The Day the Earth Smiled is a composite photograph taken by the NASA spacecraft Cassini on July 19, 2013. During an eclipse of the Sun, the spacecraft turned to image Saturn and most of its visible ring system, as well as Earth and the Moon as distant pale dots. The spacecraft had twice taken similar photographs (in 2006 and 2012) in its previous nine years in orbit around the planet. The name also refers to the activities associated with the event, as well as to the photographic mosaic created from it.
Conceived by the planetary scientist Carolyn Porco, the imaging team leader for Cassini, the concept called for the people of the world to reflect on their place in the universe, to marvel at life on Earth, and, at the time the pictures were taken, to look up and smile in celebration.
The final mosaic captured on July 19, processed at the Cassini Imaging Central Laboratory for Operations (CICLOPS), was released to the public on November 12, 2013. The photograph includes Earth, Mars, Venus, and many Saturnian moons. A higher-resolution image, depicting Earth and the Moon as distinct points of light, was taken with Cassini's narrow-angle camera and was released shortly afterwards.

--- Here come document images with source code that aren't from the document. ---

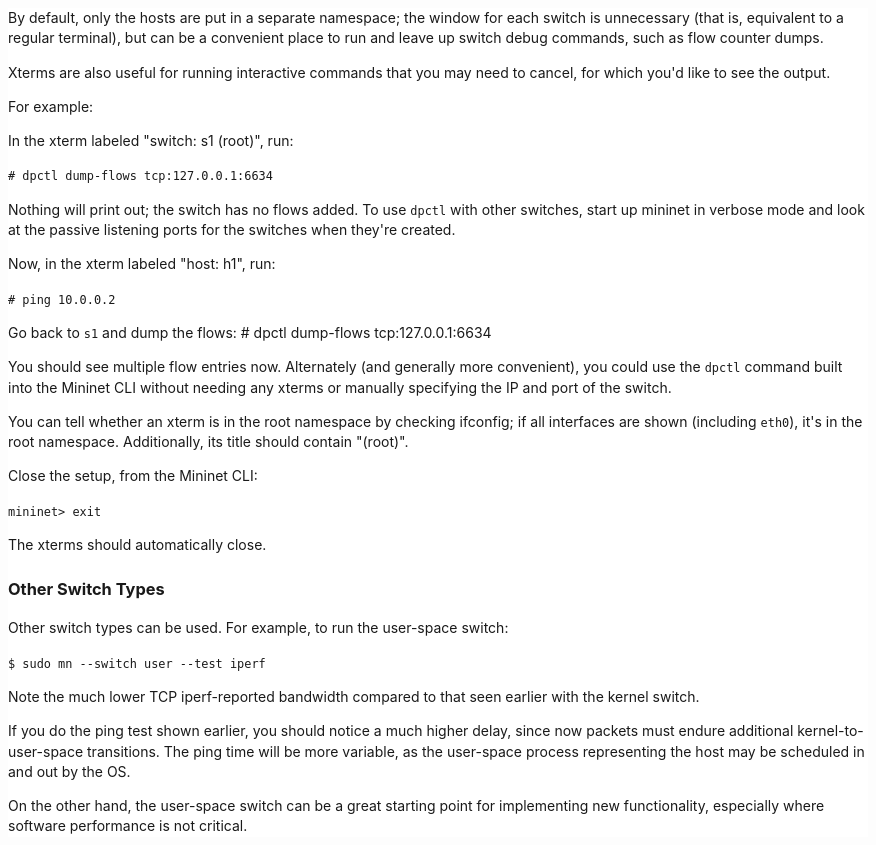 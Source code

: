 By default, only the hosts are put in a separate namespace; the window for each switch is unnecessary (that is, equivalent to a regular terminal), but can be a convenient place to run and leave up switch debug commands, such as flow counter dumps.

Xterms are also useful for running interactive commands that you may need to cancel, for which you'd like to see the output.

For example:

In the xterm labeled "switch: s1 (root)", run:

    # dpctl dump-flows tcp:127.0.0.1:6634

Nothing will print out; the switch has no flows added.  To use `dpctl` with other switches, start up mininet in verbose mode and look at the passive listening ports for the switches when they're created.

Now, in the xterm labeled "host: h1", run:

    # ping 10.0.0.2

Go back to `s1` and dump the flows:
    # dpctl dump-flows tcp:127.0.0.1:6634

You should see multiple flow entries now. Alternately (and generally more convenient), you could use the `dpctl` command built into the Mininet CLI without needing any xterms or manually specifying the IP and port of the switch.

You can tell whether an xterm is in the root namespace by checking ifconfig; if all interfaces are shown (including `eth0`), it's in the root namespace. Additionally, its title should contain "(root)".

Close the setup, from the Mininet CLI:

    mininet> exit

The xterms should automatically close.


### Other Switch Types

Other switch types can be used. For example, to run the user-space switch:

    $ sudo mn --switch user --test iperf

Note the much lower TCP iperf-reported bandwidth compared to that seen earlier with the kernel switch.

If you do the ping test shown earlier, you should notice a much higher delay, since now packets must endure additional kernel-to-user-space transitions. The ping time will be more variable, as the user-space process representing the host may be scheduled in and out by the OS.

On the other hand, the user-space switch can be a great starting point for implementing new functionality, especially where software performance is not critical.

The Cassini probe took images of Earth and the Moon from close to a billion miles away at 21:27 UTC, July 19, 2013. A number of activities were planned to celebrate the occasion:
Raw images from Cassini were received on Earth shortly after the event, and a couple of processed images—a high-resolution image of the Earth and the Moon, and a small portion of the final wide-angle mosaic showing the Earth—were released to the public a few days following the July 19 imaging sequence.
Processing of the full mosaic took place at CICLOPS under Porco's direction over the course of approximately two months. During the four hours it took Cassini to image the entire 647,808 kilometres (402,529 mi)-wide scene, the spacecraft captured a total of 323 images, 141 of which were used in the mosaic. NASA revealed that this imaging marked the first time four planets – Saturn, Earth, Mars, and Venus – had been captured at once in visible light by the Cassini craft. It was also the first time the people of Earth knew in advance that their picture would be taken from the outer Solar System.
NASA's official release of the final The Day the Earth Smiled mosaic on November 12, 2013, was met with much fanfare in news media outlets around the world. The image graced the front page of The New York Times the following day. Public figures including media producer Seth MacFarlane lauded the image. The mosaic was also presented by Carolyn Porco, and dedicated to the late astronomer Carl Sagan, at a ceremony at the Library of Congress in honor of its acquisition of Sagan's papers. In addition, a collage of images submitted by 1,600 members of the public to NASA's Wave at Saturn campaign was released on November 12.